━━ RECORDED DATA

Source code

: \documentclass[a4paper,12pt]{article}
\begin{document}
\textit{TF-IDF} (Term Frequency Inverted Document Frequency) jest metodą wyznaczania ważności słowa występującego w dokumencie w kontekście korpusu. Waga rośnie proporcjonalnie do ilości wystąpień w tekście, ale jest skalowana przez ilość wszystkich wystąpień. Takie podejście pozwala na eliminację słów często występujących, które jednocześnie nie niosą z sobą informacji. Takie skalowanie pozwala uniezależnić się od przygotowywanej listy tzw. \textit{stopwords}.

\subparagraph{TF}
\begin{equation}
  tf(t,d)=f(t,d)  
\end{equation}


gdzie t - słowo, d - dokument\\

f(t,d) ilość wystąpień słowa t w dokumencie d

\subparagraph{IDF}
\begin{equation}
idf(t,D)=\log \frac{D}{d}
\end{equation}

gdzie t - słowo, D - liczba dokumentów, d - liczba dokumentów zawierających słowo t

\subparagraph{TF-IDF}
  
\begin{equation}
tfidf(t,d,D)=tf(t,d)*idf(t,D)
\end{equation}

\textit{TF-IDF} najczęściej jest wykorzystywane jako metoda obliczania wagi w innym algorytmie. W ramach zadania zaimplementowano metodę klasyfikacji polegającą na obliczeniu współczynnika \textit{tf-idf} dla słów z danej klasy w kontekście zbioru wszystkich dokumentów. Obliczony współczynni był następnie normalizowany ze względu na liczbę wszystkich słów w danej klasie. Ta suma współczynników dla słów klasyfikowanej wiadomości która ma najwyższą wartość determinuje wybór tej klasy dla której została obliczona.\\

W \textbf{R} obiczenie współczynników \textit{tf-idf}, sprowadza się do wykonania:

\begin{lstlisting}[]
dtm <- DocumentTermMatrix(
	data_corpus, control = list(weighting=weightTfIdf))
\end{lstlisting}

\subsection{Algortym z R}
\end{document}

━━━━

### WHAT YOU SHOULD DO
Write out the entire listing exactly.

### TASK ANSWER
Source code

: \documentclass[a4paper,12pt]{article}
\begin{document}
\textit{TF-IDF} (Term Frequency Inverted Document Frequency) jest metodą wyznaczania ważności słowa występującego w dokumencie w kontekście korpusu. Waga rośnie proporcjonalnie do ilości wystąpień w tekście, ale jest skalowana przez ilość wszystkich wystąpień. Takie podejście pozwala na eliminację słów często występujących, które jednocześnie nie niosą z sobą informacji. Takie skalowanie pozwala uniezależnić się od przygotowywanej listy tzw. \textit{stopwords}.

\subparagraph{TF}
\begin{equation}
  tf(t,d)=f(t,d)  
\end{equation}


gdzie t - słowo, d - dokument\\

f(t,d) ilość wystąpień słowa t w dokumencie d

\subparagraph{IDF}
\begin{equation}
idf(t,D)=\log \frac{D}{d}
\end{equation}

gdzie t - słowo, D - liczba dokumentów, d - liczba dokumentów zawierających słowo t

\subparagraph{TF-IDF}
  
\begin{equation}
tfidf(t,d,D)=tf(t,d)*idf(t,D)
\end{equation}

\textit{TF-IDF} najczęściej jest wykorzystywane jako metoda obliczania wagi w innym algorytmie. W ramach zadania zaimplementowano metodę klasyfikacji polegającą na obliczeniu współczynnika \textit{tf-idf} dla słów z danej klasy w kontekście zbioru wszystkich dokumentów. Obliczony współczynni był następnie normalizowany ze względu na liczbę wszystkich słów w danej klasie. Ta suma współczynników dla słów klasyfikowanej wiadomości która ma najwyższą wartość determinuje wybór tej klasy dla której została obliczona.\\

W \textbf{R} obiczenie współczynników \textit{tf-idf}, sprowadza się do wykonania:

\begin{lstlisting}[]
dtm <- DocumentTermMatrix(
	data_corpus, control = list(weighting=weightTfIdf))
\end{lstlisting}

\subsection{Algortym z R}
\end{document}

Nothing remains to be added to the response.